§ ASSIGNMENT: Copy each line of the following data that contains "actions".

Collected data

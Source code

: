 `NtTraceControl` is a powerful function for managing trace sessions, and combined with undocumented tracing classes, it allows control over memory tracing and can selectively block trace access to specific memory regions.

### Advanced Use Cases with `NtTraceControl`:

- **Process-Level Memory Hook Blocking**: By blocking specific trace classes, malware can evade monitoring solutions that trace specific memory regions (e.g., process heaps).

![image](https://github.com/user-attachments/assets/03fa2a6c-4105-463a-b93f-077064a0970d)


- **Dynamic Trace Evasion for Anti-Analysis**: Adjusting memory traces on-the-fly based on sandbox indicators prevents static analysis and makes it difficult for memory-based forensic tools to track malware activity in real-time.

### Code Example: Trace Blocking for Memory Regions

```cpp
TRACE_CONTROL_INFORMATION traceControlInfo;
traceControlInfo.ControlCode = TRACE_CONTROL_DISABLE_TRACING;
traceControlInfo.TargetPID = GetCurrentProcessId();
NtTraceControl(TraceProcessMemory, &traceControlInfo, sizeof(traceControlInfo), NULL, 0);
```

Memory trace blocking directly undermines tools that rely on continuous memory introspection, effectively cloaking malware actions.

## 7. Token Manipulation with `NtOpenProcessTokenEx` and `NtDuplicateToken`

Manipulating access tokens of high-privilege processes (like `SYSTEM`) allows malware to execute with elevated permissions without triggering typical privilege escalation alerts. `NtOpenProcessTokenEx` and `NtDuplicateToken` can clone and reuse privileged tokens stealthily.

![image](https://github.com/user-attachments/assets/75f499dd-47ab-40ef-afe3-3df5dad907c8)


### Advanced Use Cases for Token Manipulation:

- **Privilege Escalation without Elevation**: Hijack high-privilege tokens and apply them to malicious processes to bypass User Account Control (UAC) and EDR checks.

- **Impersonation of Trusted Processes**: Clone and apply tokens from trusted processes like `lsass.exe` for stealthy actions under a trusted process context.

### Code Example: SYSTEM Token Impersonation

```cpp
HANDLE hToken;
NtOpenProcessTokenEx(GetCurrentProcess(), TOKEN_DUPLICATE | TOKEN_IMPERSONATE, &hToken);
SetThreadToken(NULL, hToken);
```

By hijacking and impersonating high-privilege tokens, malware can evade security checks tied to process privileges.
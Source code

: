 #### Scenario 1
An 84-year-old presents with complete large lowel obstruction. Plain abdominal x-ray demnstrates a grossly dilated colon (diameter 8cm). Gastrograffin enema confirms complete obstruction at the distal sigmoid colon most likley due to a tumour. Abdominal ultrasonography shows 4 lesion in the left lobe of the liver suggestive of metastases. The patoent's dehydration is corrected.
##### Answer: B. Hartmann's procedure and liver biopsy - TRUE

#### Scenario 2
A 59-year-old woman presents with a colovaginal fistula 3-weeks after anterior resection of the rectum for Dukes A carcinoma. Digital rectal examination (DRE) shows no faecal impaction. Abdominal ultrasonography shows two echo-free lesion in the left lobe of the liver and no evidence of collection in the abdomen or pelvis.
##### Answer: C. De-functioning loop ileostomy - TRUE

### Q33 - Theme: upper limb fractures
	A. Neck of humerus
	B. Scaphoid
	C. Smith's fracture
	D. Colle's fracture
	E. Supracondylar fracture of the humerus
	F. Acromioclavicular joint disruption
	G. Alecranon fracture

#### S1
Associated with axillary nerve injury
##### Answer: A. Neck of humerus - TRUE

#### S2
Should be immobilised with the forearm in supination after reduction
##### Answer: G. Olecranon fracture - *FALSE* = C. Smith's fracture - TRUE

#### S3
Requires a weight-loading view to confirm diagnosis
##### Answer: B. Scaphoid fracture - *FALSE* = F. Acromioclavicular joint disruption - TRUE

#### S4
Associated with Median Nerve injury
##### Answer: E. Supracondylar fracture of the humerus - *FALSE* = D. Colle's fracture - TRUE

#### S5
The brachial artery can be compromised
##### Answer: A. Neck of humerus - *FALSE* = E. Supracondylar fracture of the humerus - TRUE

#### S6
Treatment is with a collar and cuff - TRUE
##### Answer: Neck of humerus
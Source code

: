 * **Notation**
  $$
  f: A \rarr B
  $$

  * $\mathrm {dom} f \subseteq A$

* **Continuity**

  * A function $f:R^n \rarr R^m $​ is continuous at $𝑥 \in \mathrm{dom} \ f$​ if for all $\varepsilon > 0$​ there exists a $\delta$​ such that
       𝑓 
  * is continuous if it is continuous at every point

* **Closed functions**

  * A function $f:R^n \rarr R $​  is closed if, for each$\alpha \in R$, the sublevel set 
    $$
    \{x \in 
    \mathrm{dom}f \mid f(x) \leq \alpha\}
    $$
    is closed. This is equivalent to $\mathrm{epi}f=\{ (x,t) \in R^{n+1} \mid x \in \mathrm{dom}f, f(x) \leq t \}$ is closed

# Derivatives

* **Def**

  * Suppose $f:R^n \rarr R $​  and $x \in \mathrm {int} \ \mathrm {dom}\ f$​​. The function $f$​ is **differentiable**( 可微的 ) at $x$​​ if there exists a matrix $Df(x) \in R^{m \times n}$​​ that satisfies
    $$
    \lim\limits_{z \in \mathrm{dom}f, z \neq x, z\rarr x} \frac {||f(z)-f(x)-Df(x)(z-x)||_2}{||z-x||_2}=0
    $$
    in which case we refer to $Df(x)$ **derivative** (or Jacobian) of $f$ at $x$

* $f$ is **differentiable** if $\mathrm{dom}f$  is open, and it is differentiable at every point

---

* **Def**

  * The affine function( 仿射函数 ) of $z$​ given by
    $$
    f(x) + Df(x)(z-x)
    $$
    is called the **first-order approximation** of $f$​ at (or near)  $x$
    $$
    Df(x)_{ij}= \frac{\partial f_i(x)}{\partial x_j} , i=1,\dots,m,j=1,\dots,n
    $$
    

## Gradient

§ REPLY:
Memory trace blocking directly undermines tools that rely on continuous memory introspection, effectively cloaking malware actions.
- **Impersonation of Trusted Processes**: Clone and apply tokens from trusted processes like `lsass.exe` for stealthy actions under a trusted process context.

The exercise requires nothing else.